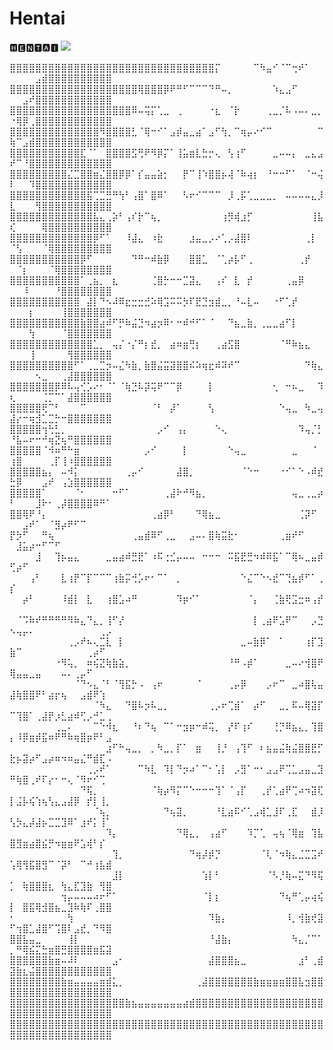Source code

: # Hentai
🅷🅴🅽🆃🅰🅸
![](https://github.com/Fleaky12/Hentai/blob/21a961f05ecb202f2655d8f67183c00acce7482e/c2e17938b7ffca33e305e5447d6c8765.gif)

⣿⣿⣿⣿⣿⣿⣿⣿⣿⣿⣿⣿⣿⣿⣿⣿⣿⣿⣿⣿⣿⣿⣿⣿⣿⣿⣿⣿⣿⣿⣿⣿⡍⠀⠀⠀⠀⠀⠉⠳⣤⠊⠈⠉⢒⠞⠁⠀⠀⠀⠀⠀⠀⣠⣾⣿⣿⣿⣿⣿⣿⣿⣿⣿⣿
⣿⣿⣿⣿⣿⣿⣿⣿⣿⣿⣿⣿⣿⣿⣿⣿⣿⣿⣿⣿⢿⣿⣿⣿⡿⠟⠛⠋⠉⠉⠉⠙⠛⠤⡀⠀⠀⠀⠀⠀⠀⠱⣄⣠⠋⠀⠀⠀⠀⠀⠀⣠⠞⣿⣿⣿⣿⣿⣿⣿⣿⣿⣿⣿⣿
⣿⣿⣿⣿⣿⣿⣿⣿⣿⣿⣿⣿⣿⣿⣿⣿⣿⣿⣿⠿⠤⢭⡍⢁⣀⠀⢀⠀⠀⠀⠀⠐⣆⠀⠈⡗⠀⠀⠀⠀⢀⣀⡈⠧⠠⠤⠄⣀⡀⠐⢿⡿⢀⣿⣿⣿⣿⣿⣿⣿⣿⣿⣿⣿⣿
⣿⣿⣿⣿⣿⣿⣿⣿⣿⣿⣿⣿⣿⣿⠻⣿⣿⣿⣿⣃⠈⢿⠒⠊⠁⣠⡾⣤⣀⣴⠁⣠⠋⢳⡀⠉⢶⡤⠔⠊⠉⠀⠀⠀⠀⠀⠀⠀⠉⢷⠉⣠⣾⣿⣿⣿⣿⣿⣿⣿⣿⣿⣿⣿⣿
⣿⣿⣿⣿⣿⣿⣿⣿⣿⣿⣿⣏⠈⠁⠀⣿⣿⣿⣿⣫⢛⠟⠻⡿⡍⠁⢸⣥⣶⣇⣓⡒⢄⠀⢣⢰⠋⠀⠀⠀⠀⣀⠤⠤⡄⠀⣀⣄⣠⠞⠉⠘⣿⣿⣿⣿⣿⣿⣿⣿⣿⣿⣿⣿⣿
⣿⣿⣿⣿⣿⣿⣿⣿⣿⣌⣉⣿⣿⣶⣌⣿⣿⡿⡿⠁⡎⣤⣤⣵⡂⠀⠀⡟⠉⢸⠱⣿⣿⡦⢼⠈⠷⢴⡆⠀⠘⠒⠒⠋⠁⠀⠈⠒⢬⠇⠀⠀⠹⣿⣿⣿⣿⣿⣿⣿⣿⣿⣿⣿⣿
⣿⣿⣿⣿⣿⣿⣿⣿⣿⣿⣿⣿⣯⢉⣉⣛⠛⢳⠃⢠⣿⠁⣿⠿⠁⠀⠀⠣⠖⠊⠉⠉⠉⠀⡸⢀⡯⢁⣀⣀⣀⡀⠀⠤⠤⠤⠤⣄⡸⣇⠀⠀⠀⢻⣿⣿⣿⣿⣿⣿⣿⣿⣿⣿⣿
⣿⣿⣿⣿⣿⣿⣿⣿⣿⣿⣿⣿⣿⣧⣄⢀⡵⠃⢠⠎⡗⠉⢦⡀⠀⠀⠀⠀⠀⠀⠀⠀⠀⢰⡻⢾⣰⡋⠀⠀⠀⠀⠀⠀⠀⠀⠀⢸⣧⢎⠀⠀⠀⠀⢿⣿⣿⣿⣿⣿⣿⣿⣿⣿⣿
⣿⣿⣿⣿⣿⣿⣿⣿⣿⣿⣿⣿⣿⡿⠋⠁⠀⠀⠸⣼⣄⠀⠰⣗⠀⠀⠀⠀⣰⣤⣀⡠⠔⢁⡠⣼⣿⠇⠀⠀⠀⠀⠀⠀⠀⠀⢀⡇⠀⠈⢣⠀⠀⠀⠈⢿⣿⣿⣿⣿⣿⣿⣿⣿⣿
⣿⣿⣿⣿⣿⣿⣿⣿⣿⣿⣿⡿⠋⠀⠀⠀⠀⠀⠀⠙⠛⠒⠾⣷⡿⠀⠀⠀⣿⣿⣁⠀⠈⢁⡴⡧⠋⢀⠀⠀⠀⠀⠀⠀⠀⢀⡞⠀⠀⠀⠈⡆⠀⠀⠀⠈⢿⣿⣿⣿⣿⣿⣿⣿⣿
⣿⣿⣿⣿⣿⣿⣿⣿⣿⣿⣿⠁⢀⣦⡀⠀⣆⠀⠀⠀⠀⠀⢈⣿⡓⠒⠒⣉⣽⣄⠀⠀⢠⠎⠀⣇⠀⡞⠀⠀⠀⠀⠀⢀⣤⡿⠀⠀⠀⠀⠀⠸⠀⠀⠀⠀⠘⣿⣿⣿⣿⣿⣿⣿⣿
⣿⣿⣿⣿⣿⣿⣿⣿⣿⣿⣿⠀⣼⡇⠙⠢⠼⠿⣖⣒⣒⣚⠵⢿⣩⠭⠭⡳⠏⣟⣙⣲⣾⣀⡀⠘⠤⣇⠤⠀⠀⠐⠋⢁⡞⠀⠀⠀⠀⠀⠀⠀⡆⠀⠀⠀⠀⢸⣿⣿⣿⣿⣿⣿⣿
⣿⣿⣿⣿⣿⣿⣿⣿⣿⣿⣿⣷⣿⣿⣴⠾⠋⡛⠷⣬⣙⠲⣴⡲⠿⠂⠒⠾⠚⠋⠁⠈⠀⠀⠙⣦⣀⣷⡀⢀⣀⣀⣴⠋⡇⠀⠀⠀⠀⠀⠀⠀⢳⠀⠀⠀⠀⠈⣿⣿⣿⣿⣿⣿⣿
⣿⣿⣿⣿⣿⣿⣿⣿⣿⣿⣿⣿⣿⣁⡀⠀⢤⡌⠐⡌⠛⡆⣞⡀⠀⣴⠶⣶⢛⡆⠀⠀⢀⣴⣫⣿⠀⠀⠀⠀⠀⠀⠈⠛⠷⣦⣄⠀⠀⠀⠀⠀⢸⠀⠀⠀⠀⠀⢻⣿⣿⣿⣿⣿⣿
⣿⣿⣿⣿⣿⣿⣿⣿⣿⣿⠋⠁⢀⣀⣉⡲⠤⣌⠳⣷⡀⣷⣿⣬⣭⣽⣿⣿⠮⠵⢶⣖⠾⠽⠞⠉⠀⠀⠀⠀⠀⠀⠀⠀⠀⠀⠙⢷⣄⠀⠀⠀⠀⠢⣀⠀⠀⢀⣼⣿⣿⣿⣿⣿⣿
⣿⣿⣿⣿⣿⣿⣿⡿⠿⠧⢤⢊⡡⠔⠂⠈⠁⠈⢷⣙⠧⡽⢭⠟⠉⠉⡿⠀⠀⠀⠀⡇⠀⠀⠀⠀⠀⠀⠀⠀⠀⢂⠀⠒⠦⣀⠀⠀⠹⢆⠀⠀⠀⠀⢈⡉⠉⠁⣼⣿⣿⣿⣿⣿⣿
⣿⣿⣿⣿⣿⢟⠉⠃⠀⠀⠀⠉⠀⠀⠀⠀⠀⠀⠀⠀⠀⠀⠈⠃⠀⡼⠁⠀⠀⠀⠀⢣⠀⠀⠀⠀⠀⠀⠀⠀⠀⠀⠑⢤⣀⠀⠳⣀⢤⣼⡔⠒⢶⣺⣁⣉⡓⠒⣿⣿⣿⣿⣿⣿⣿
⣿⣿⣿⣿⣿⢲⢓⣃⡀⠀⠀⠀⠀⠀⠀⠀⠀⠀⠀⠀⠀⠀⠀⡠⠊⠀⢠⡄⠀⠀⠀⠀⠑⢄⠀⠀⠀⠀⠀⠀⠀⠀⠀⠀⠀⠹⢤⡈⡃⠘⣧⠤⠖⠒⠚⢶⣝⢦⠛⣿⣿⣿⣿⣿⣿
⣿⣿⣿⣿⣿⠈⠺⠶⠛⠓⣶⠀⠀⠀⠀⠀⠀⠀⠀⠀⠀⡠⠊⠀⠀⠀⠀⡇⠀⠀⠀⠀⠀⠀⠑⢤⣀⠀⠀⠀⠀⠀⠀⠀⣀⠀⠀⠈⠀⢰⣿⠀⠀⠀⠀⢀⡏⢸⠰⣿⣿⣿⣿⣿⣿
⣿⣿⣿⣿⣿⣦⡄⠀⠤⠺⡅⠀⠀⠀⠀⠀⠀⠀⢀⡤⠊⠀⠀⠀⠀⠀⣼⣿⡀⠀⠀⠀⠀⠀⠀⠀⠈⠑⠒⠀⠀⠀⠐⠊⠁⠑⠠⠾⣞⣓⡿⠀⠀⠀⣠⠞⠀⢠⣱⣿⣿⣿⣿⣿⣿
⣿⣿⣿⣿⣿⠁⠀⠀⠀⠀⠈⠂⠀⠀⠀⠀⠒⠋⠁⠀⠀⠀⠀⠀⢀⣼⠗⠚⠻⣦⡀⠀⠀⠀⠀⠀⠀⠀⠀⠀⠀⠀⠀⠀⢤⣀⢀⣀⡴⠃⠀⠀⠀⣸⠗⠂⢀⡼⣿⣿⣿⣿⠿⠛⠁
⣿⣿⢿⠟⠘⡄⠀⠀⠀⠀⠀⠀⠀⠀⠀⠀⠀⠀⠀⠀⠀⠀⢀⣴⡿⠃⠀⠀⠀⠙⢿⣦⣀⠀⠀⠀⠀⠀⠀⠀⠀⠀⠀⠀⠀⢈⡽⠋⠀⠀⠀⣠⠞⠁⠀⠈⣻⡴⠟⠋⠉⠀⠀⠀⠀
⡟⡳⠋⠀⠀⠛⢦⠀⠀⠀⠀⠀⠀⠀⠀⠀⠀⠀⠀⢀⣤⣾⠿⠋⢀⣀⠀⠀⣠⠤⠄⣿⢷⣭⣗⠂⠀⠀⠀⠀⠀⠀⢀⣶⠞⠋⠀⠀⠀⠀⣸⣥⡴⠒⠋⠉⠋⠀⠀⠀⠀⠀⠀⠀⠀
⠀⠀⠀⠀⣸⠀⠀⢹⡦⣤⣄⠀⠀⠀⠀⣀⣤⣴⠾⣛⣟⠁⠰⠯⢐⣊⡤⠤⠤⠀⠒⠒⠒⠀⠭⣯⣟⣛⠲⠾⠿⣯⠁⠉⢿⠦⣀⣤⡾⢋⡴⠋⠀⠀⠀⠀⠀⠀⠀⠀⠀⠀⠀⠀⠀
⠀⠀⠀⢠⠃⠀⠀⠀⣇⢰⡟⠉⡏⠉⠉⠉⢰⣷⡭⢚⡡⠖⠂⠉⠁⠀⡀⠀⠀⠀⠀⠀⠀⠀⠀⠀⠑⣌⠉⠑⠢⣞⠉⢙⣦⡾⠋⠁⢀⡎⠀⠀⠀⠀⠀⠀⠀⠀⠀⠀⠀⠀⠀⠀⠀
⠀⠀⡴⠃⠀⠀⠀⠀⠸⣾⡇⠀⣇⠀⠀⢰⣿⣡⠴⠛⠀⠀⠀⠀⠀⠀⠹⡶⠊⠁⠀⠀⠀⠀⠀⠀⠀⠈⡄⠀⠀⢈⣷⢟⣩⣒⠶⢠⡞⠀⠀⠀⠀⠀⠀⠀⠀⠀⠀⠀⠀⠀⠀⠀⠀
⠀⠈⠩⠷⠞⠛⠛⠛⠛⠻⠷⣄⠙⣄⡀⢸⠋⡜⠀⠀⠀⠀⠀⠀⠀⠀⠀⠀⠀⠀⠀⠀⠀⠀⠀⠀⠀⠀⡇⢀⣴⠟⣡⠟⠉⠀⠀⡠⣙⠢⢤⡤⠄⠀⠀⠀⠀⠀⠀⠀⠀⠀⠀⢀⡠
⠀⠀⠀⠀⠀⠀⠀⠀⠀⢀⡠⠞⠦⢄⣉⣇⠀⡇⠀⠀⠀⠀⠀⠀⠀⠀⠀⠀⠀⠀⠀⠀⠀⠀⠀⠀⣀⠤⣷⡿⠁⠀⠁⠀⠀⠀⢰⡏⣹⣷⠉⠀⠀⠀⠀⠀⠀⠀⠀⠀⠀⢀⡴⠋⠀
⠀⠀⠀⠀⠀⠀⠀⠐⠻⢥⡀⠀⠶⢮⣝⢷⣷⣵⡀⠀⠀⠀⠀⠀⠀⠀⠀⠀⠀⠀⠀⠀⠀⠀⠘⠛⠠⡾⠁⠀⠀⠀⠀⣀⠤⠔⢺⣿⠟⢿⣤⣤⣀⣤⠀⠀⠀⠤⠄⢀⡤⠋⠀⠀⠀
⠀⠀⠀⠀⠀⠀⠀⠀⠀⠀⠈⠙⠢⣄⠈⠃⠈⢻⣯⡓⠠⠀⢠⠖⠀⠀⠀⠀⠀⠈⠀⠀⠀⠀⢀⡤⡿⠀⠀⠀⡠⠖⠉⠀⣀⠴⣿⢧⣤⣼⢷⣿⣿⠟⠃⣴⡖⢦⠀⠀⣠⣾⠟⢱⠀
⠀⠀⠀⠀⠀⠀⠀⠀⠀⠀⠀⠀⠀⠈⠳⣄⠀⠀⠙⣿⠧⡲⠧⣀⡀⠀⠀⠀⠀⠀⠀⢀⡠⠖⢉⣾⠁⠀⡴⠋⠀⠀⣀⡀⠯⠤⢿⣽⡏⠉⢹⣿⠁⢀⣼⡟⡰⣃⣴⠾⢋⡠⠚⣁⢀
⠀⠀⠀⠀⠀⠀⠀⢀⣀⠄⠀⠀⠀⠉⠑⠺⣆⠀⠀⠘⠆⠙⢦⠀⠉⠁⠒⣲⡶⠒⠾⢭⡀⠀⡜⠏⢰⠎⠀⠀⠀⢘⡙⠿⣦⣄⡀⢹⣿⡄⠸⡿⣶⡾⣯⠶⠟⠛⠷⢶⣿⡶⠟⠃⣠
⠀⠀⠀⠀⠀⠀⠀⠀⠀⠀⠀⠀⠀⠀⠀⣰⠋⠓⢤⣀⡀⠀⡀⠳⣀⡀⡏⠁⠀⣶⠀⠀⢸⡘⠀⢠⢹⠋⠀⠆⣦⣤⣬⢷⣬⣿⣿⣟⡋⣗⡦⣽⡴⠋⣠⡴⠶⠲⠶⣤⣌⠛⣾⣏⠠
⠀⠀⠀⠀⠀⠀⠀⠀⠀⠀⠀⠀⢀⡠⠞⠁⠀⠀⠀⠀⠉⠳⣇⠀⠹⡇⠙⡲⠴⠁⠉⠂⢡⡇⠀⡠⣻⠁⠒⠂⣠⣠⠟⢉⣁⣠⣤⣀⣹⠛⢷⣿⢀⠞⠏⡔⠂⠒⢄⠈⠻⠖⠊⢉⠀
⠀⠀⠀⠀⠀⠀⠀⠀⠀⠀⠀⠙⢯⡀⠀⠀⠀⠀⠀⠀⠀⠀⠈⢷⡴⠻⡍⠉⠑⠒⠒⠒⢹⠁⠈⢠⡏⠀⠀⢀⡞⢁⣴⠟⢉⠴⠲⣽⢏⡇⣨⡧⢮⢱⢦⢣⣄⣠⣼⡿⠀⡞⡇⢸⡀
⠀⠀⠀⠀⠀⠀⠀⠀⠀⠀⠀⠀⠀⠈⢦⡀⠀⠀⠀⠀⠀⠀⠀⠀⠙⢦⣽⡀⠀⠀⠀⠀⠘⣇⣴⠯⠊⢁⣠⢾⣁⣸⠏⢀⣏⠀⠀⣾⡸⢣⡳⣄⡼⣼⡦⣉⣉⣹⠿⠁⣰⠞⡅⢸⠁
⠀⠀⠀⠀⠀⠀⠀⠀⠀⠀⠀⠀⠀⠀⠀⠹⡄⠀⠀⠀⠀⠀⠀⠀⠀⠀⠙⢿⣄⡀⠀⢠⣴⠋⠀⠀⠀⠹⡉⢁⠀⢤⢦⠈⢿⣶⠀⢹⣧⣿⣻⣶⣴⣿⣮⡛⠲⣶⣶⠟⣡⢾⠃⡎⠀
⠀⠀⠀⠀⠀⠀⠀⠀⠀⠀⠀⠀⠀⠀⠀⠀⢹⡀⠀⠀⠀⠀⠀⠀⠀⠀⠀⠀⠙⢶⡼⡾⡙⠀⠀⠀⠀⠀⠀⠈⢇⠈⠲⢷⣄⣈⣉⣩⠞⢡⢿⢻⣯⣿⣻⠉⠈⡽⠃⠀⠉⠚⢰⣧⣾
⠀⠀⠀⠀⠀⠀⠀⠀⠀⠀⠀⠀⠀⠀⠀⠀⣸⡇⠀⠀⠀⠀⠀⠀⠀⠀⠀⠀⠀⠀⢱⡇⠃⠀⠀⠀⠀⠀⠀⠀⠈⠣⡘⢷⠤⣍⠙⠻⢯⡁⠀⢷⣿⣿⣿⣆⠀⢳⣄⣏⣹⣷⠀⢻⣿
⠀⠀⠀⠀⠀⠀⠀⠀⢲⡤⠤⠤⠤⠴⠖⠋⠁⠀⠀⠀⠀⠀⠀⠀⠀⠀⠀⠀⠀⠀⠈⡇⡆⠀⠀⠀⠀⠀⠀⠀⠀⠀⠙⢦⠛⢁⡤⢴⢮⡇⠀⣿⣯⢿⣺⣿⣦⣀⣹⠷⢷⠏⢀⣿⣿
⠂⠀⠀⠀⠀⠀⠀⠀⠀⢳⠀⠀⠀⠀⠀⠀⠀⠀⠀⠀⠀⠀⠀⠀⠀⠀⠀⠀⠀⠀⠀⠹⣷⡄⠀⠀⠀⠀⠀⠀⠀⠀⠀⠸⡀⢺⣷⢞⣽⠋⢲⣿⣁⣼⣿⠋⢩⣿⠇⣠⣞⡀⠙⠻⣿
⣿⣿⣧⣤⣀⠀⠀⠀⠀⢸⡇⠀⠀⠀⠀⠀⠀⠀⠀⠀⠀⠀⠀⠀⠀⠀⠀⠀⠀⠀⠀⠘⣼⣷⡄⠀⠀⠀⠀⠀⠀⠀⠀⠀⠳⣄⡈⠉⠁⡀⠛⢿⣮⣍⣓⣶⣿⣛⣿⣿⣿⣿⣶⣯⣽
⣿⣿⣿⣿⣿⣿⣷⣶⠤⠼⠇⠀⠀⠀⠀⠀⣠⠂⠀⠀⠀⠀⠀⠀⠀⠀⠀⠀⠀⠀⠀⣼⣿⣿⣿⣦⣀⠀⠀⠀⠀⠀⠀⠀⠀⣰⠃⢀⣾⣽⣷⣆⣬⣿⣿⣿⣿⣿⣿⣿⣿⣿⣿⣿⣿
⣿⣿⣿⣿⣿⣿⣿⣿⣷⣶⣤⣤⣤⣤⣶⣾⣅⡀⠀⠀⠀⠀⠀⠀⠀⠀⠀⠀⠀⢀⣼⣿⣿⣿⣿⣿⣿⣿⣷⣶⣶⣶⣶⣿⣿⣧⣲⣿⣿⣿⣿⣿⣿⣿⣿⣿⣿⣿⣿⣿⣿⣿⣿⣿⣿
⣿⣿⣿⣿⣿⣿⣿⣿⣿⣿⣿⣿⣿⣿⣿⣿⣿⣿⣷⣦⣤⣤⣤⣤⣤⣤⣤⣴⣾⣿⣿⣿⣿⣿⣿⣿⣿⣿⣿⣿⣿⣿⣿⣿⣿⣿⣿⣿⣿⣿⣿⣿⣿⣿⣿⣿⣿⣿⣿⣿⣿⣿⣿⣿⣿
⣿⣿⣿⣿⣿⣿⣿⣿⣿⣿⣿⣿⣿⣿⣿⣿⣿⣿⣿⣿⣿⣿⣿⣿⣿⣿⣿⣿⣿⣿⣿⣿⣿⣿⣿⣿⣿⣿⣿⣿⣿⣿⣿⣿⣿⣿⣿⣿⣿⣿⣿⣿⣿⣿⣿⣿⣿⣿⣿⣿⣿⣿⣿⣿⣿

### Problem description
Above are some records. Count the lines among them with the word "Hentai", and answer with the number only.

### Answer for the task
2